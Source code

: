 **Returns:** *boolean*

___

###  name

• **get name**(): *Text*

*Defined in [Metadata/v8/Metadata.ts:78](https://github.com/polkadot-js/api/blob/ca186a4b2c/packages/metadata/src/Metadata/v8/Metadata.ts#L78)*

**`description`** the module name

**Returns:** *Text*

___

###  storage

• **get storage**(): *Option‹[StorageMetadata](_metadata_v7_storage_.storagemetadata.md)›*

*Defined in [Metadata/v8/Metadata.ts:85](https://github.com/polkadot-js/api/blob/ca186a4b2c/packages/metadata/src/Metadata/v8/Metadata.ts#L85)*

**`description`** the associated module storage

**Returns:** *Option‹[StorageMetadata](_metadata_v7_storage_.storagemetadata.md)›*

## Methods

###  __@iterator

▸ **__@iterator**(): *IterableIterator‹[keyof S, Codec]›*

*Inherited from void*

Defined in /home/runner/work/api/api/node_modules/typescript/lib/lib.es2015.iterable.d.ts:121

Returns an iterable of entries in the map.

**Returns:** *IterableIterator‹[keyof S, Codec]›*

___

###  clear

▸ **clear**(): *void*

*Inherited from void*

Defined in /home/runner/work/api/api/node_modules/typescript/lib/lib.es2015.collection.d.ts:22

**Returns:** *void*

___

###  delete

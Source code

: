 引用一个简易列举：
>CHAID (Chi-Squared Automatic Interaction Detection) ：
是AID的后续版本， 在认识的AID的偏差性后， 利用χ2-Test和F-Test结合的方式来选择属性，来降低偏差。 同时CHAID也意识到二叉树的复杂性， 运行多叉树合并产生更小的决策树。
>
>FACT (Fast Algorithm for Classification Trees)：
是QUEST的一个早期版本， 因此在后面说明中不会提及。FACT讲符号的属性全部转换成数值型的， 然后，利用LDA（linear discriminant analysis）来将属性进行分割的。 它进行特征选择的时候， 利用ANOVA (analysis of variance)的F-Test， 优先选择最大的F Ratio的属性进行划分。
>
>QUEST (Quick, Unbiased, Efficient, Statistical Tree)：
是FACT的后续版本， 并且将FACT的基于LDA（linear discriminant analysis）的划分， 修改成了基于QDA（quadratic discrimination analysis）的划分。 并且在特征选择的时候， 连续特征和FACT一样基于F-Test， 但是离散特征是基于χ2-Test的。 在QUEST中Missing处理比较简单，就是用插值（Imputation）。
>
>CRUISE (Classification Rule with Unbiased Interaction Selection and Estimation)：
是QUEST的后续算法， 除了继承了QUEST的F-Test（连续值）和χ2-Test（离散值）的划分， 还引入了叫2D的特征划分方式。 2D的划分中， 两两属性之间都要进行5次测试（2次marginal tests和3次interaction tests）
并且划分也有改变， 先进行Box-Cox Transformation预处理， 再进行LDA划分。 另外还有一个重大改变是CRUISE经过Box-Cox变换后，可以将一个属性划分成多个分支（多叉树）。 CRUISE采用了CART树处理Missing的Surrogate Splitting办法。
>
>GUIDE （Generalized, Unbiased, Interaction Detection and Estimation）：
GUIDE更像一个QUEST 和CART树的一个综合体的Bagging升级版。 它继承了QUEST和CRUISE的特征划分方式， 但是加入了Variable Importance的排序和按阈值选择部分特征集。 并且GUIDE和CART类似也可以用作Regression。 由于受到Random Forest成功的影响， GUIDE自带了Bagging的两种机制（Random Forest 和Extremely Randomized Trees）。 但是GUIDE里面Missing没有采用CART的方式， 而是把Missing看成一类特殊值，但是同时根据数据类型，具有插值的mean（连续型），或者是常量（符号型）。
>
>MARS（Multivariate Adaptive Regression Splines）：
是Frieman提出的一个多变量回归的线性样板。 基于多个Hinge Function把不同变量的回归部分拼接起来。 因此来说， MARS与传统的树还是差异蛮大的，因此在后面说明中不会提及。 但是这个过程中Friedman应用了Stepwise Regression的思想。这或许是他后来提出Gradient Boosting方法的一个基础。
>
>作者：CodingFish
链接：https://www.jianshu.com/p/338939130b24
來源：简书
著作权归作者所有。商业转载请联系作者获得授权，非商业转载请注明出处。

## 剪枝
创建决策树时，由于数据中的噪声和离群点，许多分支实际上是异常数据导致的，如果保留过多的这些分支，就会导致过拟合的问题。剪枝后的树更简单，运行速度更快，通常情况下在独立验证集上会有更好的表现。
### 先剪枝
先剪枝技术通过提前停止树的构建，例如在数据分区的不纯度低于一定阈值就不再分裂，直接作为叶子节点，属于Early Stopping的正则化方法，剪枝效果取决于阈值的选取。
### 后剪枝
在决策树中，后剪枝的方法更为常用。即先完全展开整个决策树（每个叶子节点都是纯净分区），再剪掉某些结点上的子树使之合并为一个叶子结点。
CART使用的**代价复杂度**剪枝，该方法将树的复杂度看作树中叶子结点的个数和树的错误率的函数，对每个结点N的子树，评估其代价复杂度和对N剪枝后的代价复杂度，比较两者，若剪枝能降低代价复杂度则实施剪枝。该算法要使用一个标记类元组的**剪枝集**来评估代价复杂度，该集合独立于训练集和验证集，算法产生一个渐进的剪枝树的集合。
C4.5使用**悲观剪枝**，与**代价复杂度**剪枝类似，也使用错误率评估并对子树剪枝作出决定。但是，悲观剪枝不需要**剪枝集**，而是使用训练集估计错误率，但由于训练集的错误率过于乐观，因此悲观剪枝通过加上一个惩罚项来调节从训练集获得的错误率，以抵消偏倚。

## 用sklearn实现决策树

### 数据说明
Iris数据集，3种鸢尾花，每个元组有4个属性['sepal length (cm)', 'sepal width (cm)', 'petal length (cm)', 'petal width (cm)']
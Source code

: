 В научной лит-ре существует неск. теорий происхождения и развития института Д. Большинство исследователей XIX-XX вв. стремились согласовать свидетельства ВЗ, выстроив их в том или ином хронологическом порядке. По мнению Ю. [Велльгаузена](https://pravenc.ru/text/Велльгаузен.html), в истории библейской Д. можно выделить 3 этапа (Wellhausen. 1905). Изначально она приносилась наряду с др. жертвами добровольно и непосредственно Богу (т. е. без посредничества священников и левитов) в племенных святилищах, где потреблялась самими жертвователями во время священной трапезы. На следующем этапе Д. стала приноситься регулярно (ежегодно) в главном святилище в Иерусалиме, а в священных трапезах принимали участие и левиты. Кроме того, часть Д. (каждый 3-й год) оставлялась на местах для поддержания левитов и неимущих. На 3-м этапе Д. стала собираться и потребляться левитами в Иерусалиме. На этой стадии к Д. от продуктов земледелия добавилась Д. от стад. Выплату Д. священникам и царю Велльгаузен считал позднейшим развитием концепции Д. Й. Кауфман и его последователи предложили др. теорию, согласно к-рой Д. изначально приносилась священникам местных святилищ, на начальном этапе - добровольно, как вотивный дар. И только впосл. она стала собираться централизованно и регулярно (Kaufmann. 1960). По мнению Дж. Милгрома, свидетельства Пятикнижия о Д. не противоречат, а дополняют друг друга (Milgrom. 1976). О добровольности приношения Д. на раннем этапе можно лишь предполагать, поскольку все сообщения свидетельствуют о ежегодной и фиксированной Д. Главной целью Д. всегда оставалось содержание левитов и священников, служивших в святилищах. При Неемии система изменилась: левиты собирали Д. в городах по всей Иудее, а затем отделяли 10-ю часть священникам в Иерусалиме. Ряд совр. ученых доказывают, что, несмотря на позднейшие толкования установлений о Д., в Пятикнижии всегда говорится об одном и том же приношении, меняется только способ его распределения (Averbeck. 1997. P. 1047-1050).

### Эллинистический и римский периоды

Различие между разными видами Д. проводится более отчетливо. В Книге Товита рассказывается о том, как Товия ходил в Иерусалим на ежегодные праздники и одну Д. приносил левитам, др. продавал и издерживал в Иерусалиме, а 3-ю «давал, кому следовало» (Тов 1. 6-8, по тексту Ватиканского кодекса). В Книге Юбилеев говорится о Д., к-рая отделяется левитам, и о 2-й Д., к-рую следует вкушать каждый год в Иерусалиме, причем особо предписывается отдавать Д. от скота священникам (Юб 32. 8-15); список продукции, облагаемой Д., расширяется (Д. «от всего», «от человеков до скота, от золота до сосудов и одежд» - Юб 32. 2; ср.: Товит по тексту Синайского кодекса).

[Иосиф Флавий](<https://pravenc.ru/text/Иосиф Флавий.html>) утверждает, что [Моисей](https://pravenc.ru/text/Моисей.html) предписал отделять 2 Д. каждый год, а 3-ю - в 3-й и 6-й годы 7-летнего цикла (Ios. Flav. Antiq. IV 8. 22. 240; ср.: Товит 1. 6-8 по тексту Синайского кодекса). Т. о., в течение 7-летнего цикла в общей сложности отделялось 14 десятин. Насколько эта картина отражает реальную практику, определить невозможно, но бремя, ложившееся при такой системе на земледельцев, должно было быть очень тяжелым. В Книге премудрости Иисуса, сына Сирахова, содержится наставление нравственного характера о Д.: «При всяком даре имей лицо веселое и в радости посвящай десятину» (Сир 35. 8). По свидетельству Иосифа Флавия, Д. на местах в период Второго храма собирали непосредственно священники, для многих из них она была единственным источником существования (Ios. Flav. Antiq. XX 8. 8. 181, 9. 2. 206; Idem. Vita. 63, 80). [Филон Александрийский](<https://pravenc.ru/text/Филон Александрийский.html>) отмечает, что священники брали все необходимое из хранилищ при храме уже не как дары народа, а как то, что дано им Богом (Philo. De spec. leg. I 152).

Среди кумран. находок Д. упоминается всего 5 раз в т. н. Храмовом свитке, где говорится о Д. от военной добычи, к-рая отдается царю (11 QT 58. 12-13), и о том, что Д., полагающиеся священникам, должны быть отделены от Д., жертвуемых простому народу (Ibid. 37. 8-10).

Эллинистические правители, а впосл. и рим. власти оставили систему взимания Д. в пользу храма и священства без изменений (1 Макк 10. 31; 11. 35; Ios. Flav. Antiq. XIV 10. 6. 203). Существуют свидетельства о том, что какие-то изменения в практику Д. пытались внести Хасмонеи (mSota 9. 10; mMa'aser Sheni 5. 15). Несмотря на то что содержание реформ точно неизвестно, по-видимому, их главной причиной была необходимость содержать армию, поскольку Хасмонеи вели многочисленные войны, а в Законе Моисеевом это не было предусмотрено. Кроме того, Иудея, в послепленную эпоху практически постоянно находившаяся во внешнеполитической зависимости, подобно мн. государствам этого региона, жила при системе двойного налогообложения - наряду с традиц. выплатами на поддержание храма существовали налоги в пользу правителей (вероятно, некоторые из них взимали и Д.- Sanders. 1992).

★ ★ ★ ★ ★

Task requirements: Only the lines with "polkadot" are needed; find them in the records and copy each one.

Your response:
*Defined in [Metadata/v8/Metadata.ts:78](https://github.com/polkadot-js/api/blob/ca186a4b2c/packages/metadata/src/Metadata/v8/Metadata.ts#L78)*
*Defined in [Metadata/v8/Metadata.ts:85](https://github.com/polkadot-js/api/blob/ca186a4b2c/packages/metadata/src/Metadata/v8/Metadata.ts#L85)*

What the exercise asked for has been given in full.